- Polish Netflix poster
- Polish: Spadek
- Directed by: Sylwester Jakimow [pl]
- Written by: Łukasz Sychowicz
- Produced by: Jerzy Dzięgielewski; Paweł Heba; Maciej Sojka; Roman Szczepanik;
- Starring: Maciej Stuhr; Gabriela Muskała; Joanna Trzepiecińska; Piotr Pacek; Mateusz Król [pl]; Piotr Polak; Jan Peszek; Adam Ferency; Franciszek Słomiński; Józefina Karnkowska;
- Cinematography: Malte Rosenfeld
- Edited by: Marceli Majer
- Music by: Aleksander Pankowski Vel Jankowski
- Production company: Orphan Studio
- Distributed by: Netflix
- Release date: 19 June 2024;
- Running time: 94 minutes
- Country: Poland
- Language: Polish

= Inheritance (2024 Polish film) =

2024 film by Sylwester Jakimow

Inheritance (Spadek) is a 2024 Polish black comedy film directed by Sylwester Jakimow.
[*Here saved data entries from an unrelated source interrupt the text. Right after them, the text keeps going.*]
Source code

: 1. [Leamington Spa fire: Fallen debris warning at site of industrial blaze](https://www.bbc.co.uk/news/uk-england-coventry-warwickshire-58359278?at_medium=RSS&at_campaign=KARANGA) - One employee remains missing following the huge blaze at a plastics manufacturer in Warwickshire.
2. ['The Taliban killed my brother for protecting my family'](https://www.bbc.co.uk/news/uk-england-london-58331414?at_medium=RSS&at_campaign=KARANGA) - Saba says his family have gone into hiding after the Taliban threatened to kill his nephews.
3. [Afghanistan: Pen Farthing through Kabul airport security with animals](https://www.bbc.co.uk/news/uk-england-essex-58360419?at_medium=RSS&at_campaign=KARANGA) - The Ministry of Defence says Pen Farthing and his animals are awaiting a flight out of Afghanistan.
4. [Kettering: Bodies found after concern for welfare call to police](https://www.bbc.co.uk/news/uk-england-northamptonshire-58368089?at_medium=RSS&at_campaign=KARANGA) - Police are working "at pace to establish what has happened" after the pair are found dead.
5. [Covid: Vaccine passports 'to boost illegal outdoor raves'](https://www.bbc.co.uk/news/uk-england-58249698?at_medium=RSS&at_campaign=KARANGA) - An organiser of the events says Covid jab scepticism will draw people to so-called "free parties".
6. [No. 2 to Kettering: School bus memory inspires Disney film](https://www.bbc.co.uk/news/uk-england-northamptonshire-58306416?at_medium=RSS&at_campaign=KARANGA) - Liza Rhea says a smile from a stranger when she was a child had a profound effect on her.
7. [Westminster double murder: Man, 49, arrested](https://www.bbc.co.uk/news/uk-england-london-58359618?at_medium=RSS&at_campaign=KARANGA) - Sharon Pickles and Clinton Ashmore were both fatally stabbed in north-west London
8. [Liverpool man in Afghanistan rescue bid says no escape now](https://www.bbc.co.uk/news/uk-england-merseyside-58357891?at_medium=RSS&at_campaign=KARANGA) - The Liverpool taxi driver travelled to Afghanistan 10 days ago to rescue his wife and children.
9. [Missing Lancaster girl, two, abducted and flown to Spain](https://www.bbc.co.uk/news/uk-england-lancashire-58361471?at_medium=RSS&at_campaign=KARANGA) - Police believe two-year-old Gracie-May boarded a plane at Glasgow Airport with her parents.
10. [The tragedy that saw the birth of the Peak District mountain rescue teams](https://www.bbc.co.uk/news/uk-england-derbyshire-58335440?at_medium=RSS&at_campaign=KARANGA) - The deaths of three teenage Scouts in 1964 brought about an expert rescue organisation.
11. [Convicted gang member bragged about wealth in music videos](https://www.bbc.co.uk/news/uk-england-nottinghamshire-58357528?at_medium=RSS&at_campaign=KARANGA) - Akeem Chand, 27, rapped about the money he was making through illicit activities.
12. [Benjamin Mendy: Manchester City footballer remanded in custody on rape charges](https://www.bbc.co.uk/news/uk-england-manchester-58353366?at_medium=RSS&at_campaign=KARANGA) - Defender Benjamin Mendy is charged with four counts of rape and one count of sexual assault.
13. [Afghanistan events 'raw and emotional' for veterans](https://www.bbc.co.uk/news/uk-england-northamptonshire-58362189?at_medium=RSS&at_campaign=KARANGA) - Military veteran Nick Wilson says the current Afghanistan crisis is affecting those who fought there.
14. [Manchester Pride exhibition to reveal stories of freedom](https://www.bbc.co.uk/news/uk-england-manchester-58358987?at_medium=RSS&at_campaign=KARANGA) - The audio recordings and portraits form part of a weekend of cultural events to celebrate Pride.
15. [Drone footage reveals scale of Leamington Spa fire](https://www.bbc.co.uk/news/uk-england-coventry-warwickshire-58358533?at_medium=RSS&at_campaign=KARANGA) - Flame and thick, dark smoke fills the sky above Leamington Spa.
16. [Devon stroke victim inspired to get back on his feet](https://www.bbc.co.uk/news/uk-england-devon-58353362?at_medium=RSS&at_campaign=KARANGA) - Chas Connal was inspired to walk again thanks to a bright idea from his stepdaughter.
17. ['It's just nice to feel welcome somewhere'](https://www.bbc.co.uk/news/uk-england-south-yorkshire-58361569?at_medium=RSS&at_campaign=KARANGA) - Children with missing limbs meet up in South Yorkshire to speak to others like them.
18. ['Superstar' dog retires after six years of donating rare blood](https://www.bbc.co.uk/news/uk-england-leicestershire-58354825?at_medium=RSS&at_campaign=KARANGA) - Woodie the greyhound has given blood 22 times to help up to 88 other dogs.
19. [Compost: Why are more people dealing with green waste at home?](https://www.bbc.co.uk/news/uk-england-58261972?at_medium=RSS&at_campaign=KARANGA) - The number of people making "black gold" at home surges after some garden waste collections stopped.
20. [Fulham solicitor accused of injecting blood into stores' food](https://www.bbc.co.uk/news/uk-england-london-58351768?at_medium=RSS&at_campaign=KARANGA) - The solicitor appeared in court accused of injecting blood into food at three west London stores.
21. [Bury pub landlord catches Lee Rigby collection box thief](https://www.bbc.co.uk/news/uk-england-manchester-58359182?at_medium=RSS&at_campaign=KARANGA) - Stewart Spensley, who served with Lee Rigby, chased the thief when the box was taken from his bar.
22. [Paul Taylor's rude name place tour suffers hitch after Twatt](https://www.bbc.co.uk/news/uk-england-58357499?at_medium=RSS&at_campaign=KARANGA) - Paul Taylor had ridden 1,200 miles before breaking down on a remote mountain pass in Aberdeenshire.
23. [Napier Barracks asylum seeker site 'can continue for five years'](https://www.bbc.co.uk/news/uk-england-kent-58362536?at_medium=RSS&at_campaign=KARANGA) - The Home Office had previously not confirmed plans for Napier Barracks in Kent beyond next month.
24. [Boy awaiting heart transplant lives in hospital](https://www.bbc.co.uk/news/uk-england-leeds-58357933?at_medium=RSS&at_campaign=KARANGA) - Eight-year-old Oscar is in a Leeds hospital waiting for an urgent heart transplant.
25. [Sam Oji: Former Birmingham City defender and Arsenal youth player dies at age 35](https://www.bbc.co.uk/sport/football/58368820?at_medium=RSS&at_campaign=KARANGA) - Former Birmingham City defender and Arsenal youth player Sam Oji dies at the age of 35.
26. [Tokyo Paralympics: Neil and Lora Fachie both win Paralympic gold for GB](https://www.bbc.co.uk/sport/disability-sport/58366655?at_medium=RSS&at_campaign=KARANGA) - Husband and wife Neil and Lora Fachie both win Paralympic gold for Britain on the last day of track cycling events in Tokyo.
It was released on Netflix on 19 June 2024.

==Premise==
After the death of an eccentric inventor, his dysfunctional family gathers to try and inherit his estate, only to find out that he has prepared a final game to determine the beneficiary of the inheritance.

==Cast==
- Maciej Stuhr as Dawid Kłos
- Gabriela Muskała as Zofia Kłos
- Joanna Trzepiecińska as Natalia
- Piotr Pacek as Gustaw
- Mateusz Król as Karol 1
- Piotr Polak as Karol 2
- Jan Peszek as Władysław Fortuna
- Adam Ferency as Władysław's butler
- Franciszek Słomiński as Henryk Kłos
- Józefina Karnkowska as Józefina Kłos
- Piotr Żurawski as a policeman
- Albert Osik as a policeman
- Mikołaj Chroboczek as the cashier
- Rafał Zawierucha as Officer Trzeciak
- Jolanta Banak as Katarzyna
- Łukasz Sychowicz as the priest

==Release==
It was released on Netflix on 19 June 2024.

==Reception==
Andrzej Kulasek of Gazeta Wyborcza wrote, "Spadek starts off very promisingly, but then gets lost somewhere in the genre meanders, leaving the impression of a promise unfortunately unfulfilled."

Dominik Jedliński of Onet Kultura wrote, "Spadek is neither funny nor decently conducted - the story has gaps and is not engaging, the script is a mess, there are bizarre dialogues and stale jokes, and the characters lack depth."

Joanna Twaróg of Glamour Polska wrote, "Spadek disappoints on several levels. Compared to other productions of this genre (such as the Knives Out series), the story is highly predictable. There are gaps in it. And although it leads to a rather surprising ending, the way in which the mystery is solved leaves much to be desired."